BEGIN RECORDS FOR THIS EXERCISE

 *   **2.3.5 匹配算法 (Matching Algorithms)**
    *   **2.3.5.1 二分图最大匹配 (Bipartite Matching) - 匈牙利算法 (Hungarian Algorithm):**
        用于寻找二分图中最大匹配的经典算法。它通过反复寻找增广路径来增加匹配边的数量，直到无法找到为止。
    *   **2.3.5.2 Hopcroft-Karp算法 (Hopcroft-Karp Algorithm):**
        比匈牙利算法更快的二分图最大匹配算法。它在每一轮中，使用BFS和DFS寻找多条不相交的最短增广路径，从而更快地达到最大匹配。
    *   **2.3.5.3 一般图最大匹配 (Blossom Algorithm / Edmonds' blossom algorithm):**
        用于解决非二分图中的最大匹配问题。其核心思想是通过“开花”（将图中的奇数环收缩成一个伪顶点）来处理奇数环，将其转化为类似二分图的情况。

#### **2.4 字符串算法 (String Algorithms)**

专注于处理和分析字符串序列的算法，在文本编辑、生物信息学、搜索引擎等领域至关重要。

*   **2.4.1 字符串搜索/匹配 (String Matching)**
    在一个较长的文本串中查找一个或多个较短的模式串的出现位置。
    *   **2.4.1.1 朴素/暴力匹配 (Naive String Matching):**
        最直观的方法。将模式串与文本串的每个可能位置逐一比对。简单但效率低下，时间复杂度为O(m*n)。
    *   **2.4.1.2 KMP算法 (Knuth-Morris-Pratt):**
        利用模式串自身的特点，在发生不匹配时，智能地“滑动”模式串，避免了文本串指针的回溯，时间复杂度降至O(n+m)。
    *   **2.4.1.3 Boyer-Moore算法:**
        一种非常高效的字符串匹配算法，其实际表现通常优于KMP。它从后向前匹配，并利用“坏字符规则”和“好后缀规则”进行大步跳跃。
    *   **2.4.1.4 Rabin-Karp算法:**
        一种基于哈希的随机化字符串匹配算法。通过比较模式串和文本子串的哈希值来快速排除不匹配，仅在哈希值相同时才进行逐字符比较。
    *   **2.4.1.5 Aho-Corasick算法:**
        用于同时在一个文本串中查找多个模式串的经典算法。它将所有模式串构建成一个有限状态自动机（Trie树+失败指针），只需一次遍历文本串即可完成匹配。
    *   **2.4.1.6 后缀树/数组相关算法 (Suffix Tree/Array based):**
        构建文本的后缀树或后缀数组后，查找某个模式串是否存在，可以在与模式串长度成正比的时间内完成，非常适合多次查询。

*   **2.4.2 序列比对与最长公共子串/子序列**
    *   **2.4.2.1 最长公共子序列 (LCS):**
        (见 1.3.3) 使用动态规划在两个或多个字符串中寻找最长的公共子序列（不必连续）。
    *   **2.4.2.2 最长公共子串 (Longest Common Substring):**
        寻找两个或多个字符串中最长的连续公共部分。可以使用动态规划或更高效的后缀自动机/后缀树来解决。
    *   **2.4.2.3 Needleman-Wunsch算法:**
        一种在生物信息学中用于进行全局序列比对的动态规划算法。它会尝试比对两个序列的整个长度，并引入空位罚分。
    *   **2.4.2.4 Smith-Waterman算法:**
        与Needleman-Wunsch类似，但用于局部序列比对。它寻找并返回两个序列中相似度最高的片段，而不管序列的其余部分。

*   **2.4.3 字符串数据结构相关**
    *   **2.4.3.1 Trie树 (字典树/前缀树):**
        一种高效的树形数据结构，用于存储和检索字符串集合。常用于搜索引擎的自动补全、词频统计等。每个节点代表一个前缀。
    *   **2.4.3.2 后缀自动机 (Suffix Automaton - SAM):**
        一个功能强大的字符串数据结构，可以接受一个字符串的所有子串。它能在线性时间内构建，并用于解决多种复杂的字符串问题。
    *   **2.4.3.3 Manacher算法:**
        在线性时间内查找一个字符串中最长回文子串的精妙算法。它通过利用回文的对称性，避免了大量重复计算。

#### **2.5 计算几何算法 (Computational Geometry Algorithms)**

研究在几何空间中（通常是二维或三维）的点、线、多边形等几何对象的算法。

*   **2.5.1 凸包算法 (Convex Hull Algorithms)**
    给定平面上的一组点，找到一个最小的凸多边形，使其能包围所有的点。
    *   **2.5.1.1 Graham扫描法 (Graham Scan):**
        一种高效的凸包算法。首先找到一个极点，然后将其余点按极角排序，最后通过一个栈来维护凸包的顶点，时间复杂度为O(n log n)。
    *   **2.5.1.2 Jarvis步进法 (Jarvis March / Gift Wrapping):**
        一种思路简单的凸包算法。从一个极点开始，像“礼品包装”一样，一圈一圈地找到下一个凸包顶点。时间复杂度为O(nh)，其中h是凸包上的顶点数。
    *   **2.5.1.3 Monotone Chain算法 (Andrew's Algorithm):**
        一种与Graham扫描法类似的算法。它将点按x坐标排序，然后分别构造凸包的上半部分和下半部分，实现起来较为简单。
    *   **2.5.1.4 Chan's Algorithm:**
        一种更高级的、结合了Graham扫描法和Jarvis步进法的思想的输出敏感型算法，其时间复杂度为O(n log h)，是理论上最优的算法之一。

END RECORDS FOR THIS EXERCISE

→ **ABOUT THIS EXERCISE**
Where a line in the records above includes the string "Algorithms", show it.

→ **WRITTEN RESPONSE**
 *   **2.3.5 匹配算法 (Matching Algorithms)**
#### **2.4 字符串算法 (String Algorithms)**
#### **2.5 计算几何算法 (Computational Geometry Algorithms)**
*   **2.5.1 凸包算法 (Convex Hull Algorithms)**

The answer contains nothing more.